While the most realistic version of the ticking bomb case may not persuade everyone that torture is ethically acceptable, adding further embellishments seems to awaken the Grand Inquisitor in most of us. If a conventional explosion doesn’t move you, consider a nuclear bomb hidden in midtown Manhattan. If bombs seem too impersonal an evil, picture your seven-year-old daughter being slowly asphyxiated in a warehouse just five minutes away, while the man in your custody holds the keys to her release. If your daughter won’t tip the scales, then add the daughters of every couple for a thousand miles—millions of little girls have, by some perverse negligence on the part of our government, come under the control of an evil genius who now sits before you in shackles. Clearly, the consequences of one person’s uncooperativeness can be made so grave, and his malevolence and culpability so transparent, as to stir even a self-hating moral relativist from his dogmatic slumbers.
This is so absurd. On a factual level, people who actually do interrogations report that torture leads to bad information, precisely the opposite of what one would hope for in the "ticking-bomb" scenario. Any reasonable person should be able to see why. When a person is being tortured, they are being given an incentive to tell the inquisitor what they think the torturer wants to hear. That is usually different than the actual truth.
Harris tried to argue for a limited use of torture, not one that would correspond with the Bush regime's policies, at least in theory.
I am one of the few people I know of who has argued in print that torture may be an ethical necessity in our war on terror. In the aftermath of Abu Ghraib, this is not a comfortable position to have publicly adopted. There is no question that Abu Ghraib was a travesty, and there is no question that it has done our country lasting harm. Indeed, the Abu Ghraib scandal may be one of the costliest foreign policy blunders to occur in the last century, given the degree to which it simultaneously inflamed the Muslim world and eroded the sympathies of our democratic allies. While we hold the moral high ground in our war on terror, we appear to hold it less and less. Our casual abuse of ordinary prisoners is largely responsible for this. Documented abuses at Abu Ghraib, Guantanamo Bay, and elsewhere have now inspired legislation prohibiting "cruel, inhuman or degrading" treatment of military prisoners. And yet, these developments do not shed much light on the ethics of torturing people like Osama bin Laden when we get them in custody.

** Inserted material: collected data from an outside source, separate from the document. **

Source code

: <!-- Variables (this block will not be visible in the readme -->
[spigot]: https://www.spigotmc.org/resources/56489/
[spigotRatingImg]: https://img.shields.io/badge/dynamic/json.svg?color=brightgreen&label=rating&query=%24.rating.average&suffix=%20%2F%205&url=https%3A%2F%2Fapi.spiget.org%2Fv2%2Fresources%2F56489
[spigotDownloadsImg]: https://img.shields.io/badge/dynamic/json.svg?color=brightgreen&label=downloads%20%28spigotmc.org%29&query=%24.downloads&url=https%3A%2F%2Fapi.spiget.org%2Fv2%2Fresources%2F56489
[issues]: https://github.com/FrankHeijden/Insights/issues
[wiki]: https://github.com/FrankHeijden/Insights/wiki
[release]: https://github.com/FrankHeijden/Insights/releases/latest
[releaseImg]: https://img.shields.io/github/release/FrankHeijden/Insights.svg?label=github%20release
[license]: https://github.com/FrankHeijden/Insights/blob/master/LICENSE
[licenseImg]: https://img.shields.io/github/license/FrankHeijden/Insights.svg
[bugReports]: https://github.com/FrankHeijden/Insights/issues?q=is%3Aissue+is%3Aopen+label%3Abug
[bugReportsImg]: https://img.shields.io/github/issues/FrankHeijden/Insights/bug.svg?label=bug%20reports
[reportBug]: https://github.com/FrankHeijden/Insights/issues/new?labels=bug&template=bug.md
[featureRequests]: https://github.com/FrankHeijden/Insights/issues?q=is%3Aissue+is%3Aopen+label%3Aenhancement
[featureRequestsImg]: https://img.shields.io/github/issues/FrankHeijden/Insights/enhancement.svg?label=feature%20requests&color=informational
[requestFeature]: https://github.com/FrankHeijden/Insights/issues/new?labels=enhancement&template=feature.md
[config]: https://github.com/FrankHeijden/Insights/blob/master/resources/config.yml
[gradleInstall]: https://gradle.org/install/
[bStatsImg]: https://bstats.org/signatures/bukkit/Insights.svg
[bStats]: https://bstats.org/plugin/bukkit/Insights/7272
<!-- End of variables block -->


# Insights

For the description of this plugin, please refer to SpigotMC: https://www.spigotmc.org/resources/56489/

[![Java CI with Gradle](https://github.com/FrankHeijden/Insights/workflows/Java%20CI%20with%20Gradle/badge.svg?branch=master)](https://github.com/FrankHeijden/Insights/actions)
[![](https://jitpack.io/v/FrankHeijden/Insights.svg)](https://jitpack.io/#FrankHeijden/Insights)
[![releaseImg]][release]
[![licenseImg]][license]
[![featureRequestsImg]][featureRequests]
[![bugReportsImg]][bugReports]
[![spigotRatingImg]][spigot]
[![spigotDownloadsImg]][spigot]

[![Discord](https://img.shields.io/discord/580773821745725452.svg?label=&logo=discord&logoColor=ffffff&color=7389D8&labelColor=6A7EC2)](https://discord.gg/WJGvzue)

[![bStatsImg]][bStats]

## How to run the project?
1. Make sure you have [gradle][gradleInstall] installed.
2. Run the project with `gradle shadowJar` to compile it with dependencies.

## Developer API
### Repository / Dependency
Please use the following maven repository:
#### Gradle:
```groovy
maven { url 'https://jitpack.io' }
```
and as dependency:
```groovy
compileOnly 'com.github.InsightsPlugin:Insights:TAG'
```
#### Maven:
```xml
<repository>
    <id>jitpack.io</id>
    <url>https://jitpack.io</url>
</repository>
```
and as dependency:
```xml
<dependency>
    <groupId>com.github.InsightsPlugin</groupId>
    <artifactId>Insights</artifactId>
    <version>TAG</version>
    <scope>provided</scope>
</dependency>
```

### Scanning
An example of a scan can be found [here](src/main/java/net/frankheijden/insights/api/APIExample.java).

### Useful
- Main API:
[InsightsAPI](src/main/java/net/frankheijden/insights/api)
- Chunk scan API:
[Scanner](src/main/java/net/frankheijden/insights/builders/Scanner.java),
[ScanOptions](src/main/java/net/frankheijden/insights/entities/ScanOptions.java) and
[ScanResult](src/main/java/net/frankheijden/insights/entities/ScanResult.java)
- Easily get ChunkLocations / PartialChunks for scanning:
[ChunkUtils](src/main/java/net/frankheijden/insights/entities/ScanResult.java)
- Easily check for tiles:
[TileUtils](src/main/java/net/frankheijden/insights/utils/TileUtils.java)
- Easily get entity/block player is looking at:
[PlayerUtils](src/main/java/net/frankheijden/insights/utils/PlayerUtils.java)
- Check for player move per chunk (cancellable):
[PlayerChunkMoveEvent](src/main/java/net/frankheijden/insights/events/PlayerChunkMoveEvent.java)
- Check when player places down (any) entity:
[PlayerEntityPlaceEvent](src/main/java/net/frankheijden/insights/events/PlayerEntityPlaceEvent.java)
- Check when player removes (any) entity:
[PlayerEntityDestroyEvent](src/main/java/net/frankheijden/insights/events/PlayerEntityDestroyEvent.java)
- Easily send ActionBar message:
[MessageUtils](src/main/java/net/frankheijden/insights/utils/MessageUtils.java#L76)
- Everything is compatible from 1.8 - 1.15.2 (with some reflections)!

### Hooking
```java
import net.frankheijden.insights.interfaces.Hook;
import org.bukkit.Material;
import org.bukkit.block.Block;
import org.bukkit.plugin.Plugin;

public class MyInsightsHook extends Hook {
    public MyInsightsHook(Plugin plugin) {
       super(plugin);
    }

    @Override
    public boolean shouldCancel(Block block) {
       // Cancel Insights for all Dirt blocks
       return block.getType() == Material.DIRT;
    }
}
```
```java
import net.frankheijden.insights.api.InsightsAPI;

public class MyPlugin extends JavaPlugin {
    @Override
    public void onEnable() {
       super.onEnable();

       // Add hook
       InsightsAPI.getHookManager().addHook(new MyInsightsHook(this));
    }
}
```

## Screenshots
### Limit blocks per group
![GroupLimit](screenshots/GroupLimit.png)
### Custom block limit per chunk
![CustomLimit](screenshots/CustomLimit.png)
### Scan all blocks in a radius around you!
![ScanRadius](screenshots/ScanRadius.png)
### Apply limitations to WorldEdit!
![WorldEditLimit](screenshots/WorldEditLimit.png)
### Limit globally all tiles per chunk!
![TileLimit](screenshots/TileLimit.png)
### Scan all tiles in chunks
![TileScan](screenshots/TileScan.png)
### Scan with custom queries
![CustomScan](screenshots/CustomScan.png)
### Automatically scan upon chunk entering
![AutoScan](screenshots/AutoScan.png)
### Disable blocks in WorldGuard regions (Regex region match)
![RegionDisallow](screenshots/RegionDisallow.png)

In practice, I'm skeptical of the notion that torture being considered "ethical" under highly limited circumstances is possible in real life. Let's take the Iraq war, for instance. Troops involved in the occupation are in danger from any direction all the time. There literally is no way to distinguish somebody who wants to kill them or their friends from a little girl walking to school. (The friends part is of particular importance because the situation and current military practice encourages occupying troops to form extremely strong bonds of friendship.)
They live the "ticking bomb" scenario on a daily basis. If they act according to Harris' view of ethics, hundreds of thousands of Iraqis will be tortured. Apparently, that may well already have happened.
Harris then goes on to make an argument that conflates torture with other forms of warfare both practically and ethically. It doesn't make much sense, given that actual objectives have been historically shown to have been achieved with warfare, while torture has yet to be shown to accomplish any goal other than to make the targeted population suffer.
I hope Harris has changed his mind since then. It would be nice to think he has become more rational on the subject now that the US is further past the 911 attacks, but I have not been able to find any evidence of this online.
This is why I don't like him, it also exposes a huge naivety about imperial histories and tortures place within it.
I can see using force in a ticking bomb scenario, but I would then expect to have to mount a necessity defense against criminal charges. I would never expect to be beyond the reach of law just because. Any pseudo-legal regime for institutionalized torture will be abused, I guaran-damn-tee it, and that's what's happened to the U.S. under the Bushists.
lovable: What is the point of using something that is unreliable when accurate information is most crucial?
The ticking time bomb scenario actually is the worst argument for torture if you think about it.